About the Author

philipgraham

Philip Graham is the author of a collection of prose poems, The Vanishings (Release Press, 1978), listed as one of the best small press books of the year by Library Journal ; The Art of the Knock: Stories (William Morrow, 1985), listed as one of the ten best new works of fiction of the year by the San Francisco Chronicle ; Interior Design: Stories (Scribner, 1996); and the novel How to Read an Unwritten Language (Scribner, 1995; paperback, Warner Books 1997), nominated and longlisted for an International IMPAC Dublin Literary Award.

He is also the co-author (with Alma Gottlieb) of the memoir of Africa, Parallel Worlds (Crown/ Random House, 1993; paperback, University of Chicago Press 1994), which was the winner of the 1993 Victor Turner Prize and has been taught at over 300 colleges and universities internationally; a second volume, Braided Worlds (also co-authored with Alma Gottlieb), is forthcoming from University of Chicago Press in the fall of 2012. His most recent book, The Moon, Come to Earth: Dispatches from Lisbon (University of Chicago Press, 2009), is an expanded edition of his dispatches from Lisbon that appeared regularly on the McSweeney’s website.
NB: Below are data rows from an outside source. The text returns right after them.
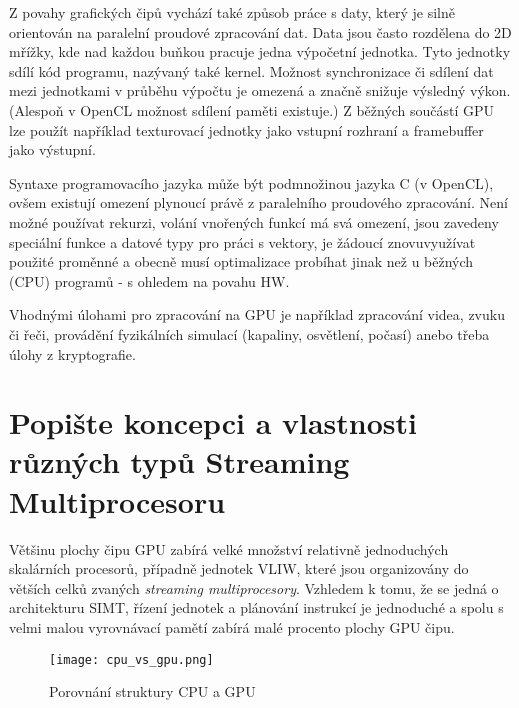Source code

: 	Z povahy grafických čipů vychází také způsob práce s daty, který je silně orientován na paralelní proudové zpracování dat. Data jsou často rozdělena do 2D mřížky, kde nad každou buňkou pracuje jedna výpočetní jednotka. Tyto jednotky sdílí kód programu, nazývaný také kernel. Možnost synchronizace či sdílení dat mezi jednotkami v průběhu výpočtu je omezená a značně snižuje výsledný výkon. (Alespoň v OpenCL možnost sdílení paměti existuje.) Z běžných součástí GPU lze použít například texturovací jednotky jako vstupní rozhraní a framebuffer jako výstupní.
	
	Syntaxe programovacího jazyka může být podmnožinou jazyka C (v OpenCL), ovšem existují omezení plynoucí právě z paralelního proudového zpracování. Není možné používat rekurzi, volání vnořených funkcí má svá omezení, jsou zavedeny speciální funkce a datové typy pro práci s vektory, je žádoucí znovuvyužívat použité proměnné a obecně musí optimalizace probíhat jinak než u běžných (CPU) programů - s ohledem na povahu HW.
	
	Vhodnými úlohami pro zpracování na GPU je například zpracování videa, zvuku či řeči, provádění fyzikálních simulací (kapaliny, osvětlení, počasí) anebo třeba úlohy z kryptografie.


\section{Popište koncepci a vlastnosti různých typů Streaming Multiprocesoru}
	Většinu plochy čipu GPU zabírá velké množství relativně jednoduchých skalárních procesorů, případně jednotek VLIW, které jsou organizovány do větších celků zvaných \emph{streaming multiprocesory}.
	Vzhledem k tomu, že se jedná o architekturu SIMT, řízení jednotek a plánování instrukcí je jednoduché a spolu s velmi malou vyrovnávací pamětí zabírá malé procento plochy GPU čipu.
	\begin{figure}[h!]
		\centering
		\texttt{[image: cpu\_vs\_gpu.png]}
		\caption{Porovnání struktury CPU a GPU}
		\label{fig:cpu_vs_gpu}
	\end{figure}
	
	
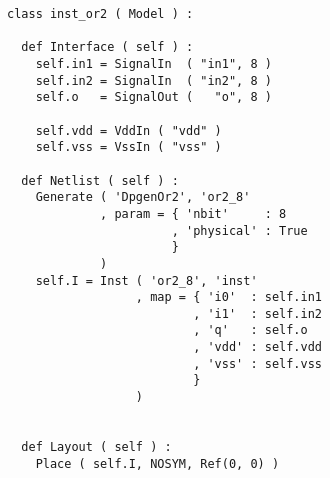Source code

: \begin{itemize}
\begin{verbatim}
class inst_or2 ( Model ) :

  def Interface ( self ) :
    self.in1 = SignalIn  ( "in1", 8 )
    self.in2 = SignalIn  ( "in2", 8 )
    self.o   = SignalOut (   "o", 8 )

    self.vdd = VddIn ( "vdd" )
    self.vss = VssIn ( "vss" )
    
  def Netlist ( self ) :
    Generate ( 'DpgenOr2', 'or2_8'
             , param = { 'nbit'     : 8
                       , 'physical' : True
                       }
             )
    self.I = Inst ( 'or2_8', 'inst'
                  , map = { 'i0'  : self.in1
                          , 'i1'  : self.in2
                          , 'q'   : self.o
                          , 'vdd' : self.vdd
                          , 'vss' : self.vss
                          }
                  )
      
    
  def Layout ( self ) :
    Place ( self.I, NOSYM, Ref(0, 0) )
\end{verbatim}
\end{itemize}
The book will be published in a Portuguese translation by Editorial Presença in February of 2012.

Graham’s fiction has been published in The New Yorker, North American Review, Carolina Quarterly, Fiction, The Washington Post Magazine, Missouri Review, Western Humanities Review, Crab Orchard Review, Los Angeles Review and elsewhere, and has been reprinted or translated in England, Germany, the Netherlands and India. His essays have appeared in the New York Times, Chicago Tribune, The Washington Post and Poets & Writers Magazine.

His work has been anthologized in many collections, including The Norton Book of Ghost Stories (edited by Brad Leithauser), Turning Life into Fiction (edited by Robin Hemley), The Year’s Best in Fantasy and Horror (edited by Ellen Datlow and Terri Windling), and In the Middle of the Middle West: Literary Nonfiction from the Heartland (edited by Becky Bradway). An excerpt from the forthcoming Braided Worlds, “Mad to be Modern,” has just been published in the anthology Being There, edited by Sarah Davis and Melvin Konner, by Harvard University Press (2011).

His essays on the craft of writing have appeared in Rules of Thumb: 73 Authors Reveal Their Fiction Writing Fixations (edited by Michael Martone and Susan Neville), Words Overflown by Stars (edited by David Jauss), and Now Write! Nonfiction: Memoir, Journalism, and Creative Nonfiction Writing Exercises from Today’s Best Writers and Teachers (edited by Sherry Ellis). His essay “The Ant in the Water Droplet” will appear in The Field Guide to Writing Flash Nonfiction, edited by Dinty W. Moore (Rose Metal Press, 2012)

Graham is the recipient of a National Endowment for the Arts Creative Writing Fellowship, a grant from the National Endowment for the Humanities, two Illinois Arts Council grants, and the William Peden Prize in Fiction, as well as fellowship residencies at the MacDowell and Yaddo artist colonies. Graham teaches at the University of Illinois, Urbana-Champaign, where he is a co-founder of the literary/arts journal Ninth Letter (having served as the fiction editor for several years, he is currently the nonfiction editor), and is the recipient of three campus teaching awards. He also teaches in the Vermont College of Fine Arts MFA program in Writing.

Graham is currently completing a novel, Invisible Country (several chapters of which have appeared in literary magazines over the past decade), a novella (inspired by his volunteer work near Ground Zero in New York), a book on the craft of writing (based on his craft lectures on fiction and non-fiction at the Vermont College of Fine Arts), and an international anthology of short stories that feature dreams.